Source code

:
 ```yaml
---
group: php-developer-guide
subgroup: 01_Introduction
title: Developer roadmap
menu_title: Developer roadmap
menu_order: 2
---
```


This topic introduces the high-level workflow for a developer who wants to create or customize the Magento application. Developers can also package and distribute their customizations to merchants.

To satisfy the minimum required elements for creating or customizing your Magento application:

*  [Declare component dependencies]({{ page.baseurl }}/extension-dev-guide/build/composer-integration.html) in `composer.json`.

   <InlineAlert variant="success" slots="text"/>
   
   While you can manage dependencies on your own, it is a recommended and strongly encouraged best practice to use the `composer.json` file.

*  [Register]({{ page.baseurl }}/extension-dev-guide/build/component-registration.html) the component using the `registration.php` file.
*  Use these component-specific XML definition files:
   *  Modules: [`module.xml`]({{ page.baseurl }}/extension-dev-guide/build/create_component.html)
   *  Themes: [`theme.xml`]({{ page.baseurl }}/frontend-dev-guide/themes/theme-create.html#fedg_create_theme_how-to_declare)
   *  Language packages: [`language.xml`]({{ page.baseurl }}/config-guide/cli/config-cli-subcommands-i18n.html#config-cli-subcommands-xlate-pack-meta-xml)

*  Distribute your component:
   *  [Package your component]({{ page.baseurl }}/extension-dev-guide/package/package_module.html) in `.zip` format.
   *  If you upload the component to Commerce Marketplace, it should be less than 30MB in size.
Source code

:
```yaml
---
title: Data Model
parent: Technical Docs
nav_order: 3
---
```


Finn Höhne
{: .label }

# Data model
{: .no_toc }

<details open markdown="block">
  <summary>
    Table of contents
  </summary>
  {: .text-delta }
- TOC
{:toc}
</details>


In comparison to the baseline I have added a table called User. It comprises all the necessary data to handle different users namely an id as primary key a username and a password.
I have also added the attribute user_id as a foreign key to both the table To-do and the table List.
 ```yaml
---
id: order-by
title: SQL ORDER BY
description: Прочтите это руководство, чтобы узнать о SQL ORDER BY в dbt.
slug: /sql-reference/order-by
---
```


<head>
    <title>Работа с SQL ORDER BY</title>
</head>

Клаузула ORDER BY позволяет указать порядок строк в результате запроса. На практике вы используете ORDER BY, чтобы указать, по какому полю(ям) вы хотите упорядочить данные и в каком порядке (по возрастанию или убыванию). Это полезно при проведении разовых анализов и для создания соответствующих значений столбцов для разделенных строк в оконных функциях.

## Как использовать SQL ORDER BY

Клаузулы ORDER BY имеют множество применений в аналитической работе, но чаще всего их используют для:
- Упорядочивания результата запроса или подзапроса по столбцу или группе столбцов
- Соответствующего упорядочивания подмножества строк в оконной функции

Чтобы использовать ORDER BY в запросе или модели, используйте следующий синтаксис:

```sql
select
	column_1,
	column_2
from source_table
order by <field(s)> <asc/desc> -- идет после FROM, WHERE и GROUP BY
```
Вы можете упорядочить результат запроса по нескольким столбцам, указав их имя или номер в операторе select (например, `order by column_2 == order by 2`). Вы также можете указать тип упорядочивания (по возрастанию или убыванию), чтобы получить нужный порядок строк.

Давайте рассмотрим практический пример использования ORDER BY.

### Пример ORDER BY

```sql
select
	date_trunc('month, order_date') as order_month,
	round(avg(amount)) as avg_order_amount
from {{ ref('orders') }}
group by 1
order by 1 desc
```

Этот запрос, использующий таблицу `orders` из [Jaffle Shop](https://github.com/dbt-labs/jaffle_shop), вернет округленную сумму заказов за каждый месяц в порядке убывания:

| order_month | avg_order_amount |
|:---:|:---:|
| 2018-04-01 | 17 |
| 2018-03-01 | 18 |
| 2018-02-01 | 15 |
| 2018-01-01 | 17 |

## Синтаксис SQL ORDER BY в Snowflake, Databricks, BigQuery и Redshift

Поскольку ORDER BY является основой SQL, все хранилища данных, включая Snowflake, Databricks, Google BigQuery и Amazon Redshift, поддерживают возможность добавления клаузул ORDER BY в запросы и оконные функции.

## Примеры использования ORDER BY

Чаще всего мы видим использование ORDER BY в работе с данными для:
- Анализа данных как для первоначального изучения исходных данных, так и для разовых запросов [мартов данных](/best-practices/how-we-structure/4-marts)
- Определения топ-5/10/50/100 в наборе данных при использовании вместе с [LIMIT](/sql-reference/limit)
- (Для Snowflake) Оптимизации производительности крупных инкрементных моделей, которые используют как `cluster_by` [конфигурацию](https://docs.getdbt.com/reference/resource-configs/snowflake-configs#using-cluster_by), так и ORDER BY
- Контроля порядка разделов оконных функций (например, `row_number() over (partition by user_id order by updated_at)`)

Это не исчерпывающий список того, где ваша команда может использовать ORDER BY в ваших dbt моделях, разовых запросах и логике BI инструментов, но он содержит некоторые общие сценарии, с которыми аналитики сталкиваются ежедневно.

════

# What you should do:
Transcribe the material above word for word.

# Solved exercise:
Source code

:
 ```yaml
---
group: php-developer-guide
subgroup: 01_Introduction
title: Developer roadmap
menu_title: Developer roadmap
menu_order: 2
---
```


This topic introduces the high-level workflow for a developer who wants to create or customize the Magento application. Developers can also package and distribute their customizations to merchants.

To satisfy the minimum required elements for creating or customizing your Magento application:

*  [Declare component dependencies]({{ page.baseurl }}/extension-dev-guide/build/composer-integration.html) in `composer.json`.

   <InlineAlert variant="success" slots="text"/>
   
   While you can manage dependencies on your own, it is a recommended and strongly encouraged best practice to use the `composer.json` file.

*  [Register]({{ page.baseurl }}/extension-dev-guide/build/component-registration.html) the component using the `registration.php` file.
*  Use these component-specific XML definition files:
   *  Modules: [`module.xml`]({{ page.baseurl }}/extension-dev-guide/build/create_component.html)
   *  Themes: [`theme.xml`]({{ page.baseurl }}/frontend-dev-guide/themes/theme-create.html#fedg_create_theme_how-to_declare)
   *  Language packages: [`language.xml`]({{ page.baseurl }}/config-guide/cli/config-cli-subcommands-i18n.html#config-cli-subcommands-xlate-pack-meta-xml)

*  Distribute your component:
   *  [Package your component]({{ page.baseurl }}/extension-dev-guide/package/package_module.html) in `.zip` format.
   *  If you upload the component to Commerce Marketplace, it should be less than 30MB in size.
Source code

:
```yaml
---
title: Data Model
parent: Technical Docs
nav_order: 3
---
```


Finn Höhne
{: .label }

# Data model
{: .no_toc }

<details open markdown="block">
  <summary>
    Table of contents
  </summary>
  {: .text-delta }
- TOC
{:toc}
</details>


In comparison to the baseline I have added a table called User. It comprises all the necessary data to handle different users namely an id as primary key a username and a password.
I have also added the attribute user_id as a foreign key to both the table To-do and the table List.
 ```yaml
---
id: order-by
title: SQL ORDER BY
description: Прочтите это руководство, чтобы узнать о SQL ORDER BY в dbt.
slug: /sql-reference/order-by
---
```


<head>
    <title>Работа с SQL ORDER BY</title>
</head>

Клаузула ORDER BY позволяет указать порядок строк в результате запроса. На практике вы используете ORDER BY, чтобы указать, по какому полю(ям) вы хотите упорядочить данные и в каком порядке (по возрастанию или убыванию). Это полезно при проведении разовых анализов и для создания соответствующих значений столбцов для разделенных строк в оконных функциях.

## Как использовать SQL ORDER BY

Клаузулы ORDER BY имеют множество применений в аналитической работе, но чаще всего их используют для:
- Упорядочивания результата запроса или подзапроса по столбцу или группе столбцов
- Соответствующего упорядочивания подмножества строк в оконной функции

Чтобы использовать ORDER BY в запросе или модели, используйте следующий синтаксис:

```sql
select
	column_1,
	column_2
from source_table
order by <field(s)> <asc/desc> -- идет после FROM, WHERE и GROUP BY
```
Вы можете упорядочить результат запроса по нескольким столбцам, указав их имя или номер в операторе select (например, `order by column_2 == order by 2`). Вы также можете указать тип упорядочивания (по возрастанию или убыванию), чтобы получить нужный порядок строк.

Давайте рассмотрим практический пример использования ORDER BY.

### Пример ORDER BY

```sql
select
	date_trunc('month, order_date') as order_month,
	round(avg(amount)) as avg_order_amount
from {{ ref('orders') }}
group by 1
order by 1 desc
```

Этот запрос, использующий таблицу `orders` из [Jaffle Shop](https://github.com/dbt-labs/jaffle_shop), вернет округленную сумму заказов за каждый месяц в порядке убывания:

| order_month | avg_order_amount |
|:---:|:---:|
| 2018-04-01 | 17 |
| 2018-03-01 | 18 |
| 2018-02-01 | 15 |
| 2018-01-01 | 17 |

## Синтаксис SQL ORDER BY в Snowflake, Databricks, BigQuery и Redshift

Поскольку ORDER BY является основой SQL, все хранилища данных, включая Snowflake, Databricks, Google BigQuery и Amazon Redshift, поддерживают возможность добавления клаузул ORDER BY в запросы и оконные функции.

## Примеры использования ORDER BY

Чаще всего мы видим использование ORDER BY в работе с данными для:
- Анализа данных как для первоначального изучения исходных данных, так и для разовых запросов [мартов данных](/best-practices/how-we-structure/4-marts)
- Определения топ-5/10/50/100 в наборе данных при использовании вместе с [LIMIT](/sql-reference/limit)
- (Для Snowflake) Оптимизации производительности крупных инкрементных моделей, которые используют как `cluster_by` [конфигурацию](https://docs.getdbt.com/reference/resource-configs/snowflake-configs#using-cluster_by), так и ORDER BY
- Контроля порядка разделов оконных функций (например, `row_number() over (partition by user_id order by updated_at)`)

Это не исчерпывающий список того, где ваша команда может использовать ORDER BY в ваших dbt моделях, разовых запросах и логике BI инструментов, но он содержит некоторые общие сценарии, с которыми аналитики сталкиваются ежедневно.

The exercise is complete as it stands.